The Importance of Location Independence

When I took Operating Systems in college, one of the concepts the course covered was "location independence" in filesystems. A filesystem is "location independent" if file paths do not reveal the physical location of the file.

Microsoft Windows does not have location independence, since absolute file paths have to begin with a drive letter. You know that C:\WINDOWS is located on the C:\ disk drive, just by reading the path.

UNIX, on the other hand, does have location independence. You can't figure out what drive /usr/bin/ls is on just by reading the path. In fact, it might not even be on a drive at all. Perhaps it is on a ramdisk, or it is a network filesystem. You have to look at the mount table to find out.

You could probably quibble with this distinction. You can reassign drive letters in Windows, so that gives you a little bit of independence. It's a clunky and little-used process, however. Also, at least to my knowledge, you can't mount a filesystem within another filesystem as you can with UNIX.

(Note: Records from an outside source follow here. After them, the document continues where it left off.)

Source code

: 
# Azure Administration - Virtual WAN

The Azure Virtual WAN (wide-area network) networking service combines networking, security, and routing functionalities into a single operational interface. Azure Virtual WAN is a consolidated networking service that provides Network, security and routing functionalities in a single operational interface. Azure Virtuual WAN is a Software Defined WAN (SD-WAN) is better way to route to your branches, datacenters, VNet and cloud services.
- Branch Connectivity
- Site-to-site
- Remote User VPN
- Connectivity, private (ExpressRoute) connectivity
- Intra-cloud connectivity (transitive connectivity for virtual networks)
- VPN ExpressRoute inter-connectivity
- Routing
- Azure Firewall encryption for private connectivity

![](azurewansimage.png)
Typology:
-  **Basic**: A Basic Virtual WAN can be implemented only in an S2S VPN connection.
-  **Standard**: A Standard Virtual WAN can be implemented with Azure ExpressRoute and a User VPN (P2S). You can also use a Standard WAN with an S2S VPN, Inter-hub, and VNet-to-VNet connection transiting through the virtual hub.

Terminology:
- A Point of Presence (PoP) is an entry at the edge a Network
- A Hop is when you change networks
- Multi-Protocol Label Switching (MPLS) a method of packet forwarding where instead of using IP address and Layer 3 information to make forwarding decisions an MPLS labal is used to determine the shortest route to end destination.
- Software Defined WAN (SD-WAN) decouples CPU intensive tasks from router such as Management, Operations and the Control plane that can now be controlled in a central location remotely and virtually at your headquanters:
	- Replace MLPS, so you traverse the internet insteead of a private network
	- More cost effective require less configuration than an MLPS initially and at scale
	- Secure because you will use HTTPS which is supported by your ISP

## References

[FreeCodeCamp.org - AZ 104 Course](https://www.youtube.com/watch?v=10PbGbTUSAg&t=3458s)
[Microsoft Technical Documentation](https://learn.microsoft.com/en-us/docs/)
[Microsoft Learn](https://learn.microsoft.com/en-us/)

I never understood why my OS textbook spent so much time on this concept. Wasn't it obvious that location independence was a good thing?

msdos

Reinventing the C:\ Drive

As it turns out, not everyone got the memo about location independence. People have continued to design systems where the path name contains information about where the files are located.

One such system, unfortunately, is Hadoop. Hadoop doesn't use UNIX-style paths. Instead, it uses "uniform resource locators"-- that's URLs, for short. URLs are better known as the thing you type into your web browser. A path in the Hadoop Distributed Filesystem might have a URL like hdfs://example.com:6000/user/cmccabe/stuff/file.txt

URLs sound very modern and Web 2.0, but there's a big problem. That very first part of the URL, the "scheme", is encoding the fact that we are using hdfs. The second part, example.com:6000, is called the "authority," for reasons that have something to do with web browsers, and nothing to do with Hadoop. The "authority" encodes which server and port we are using. Because we can learn the server and the port from the path, we have lost location independence.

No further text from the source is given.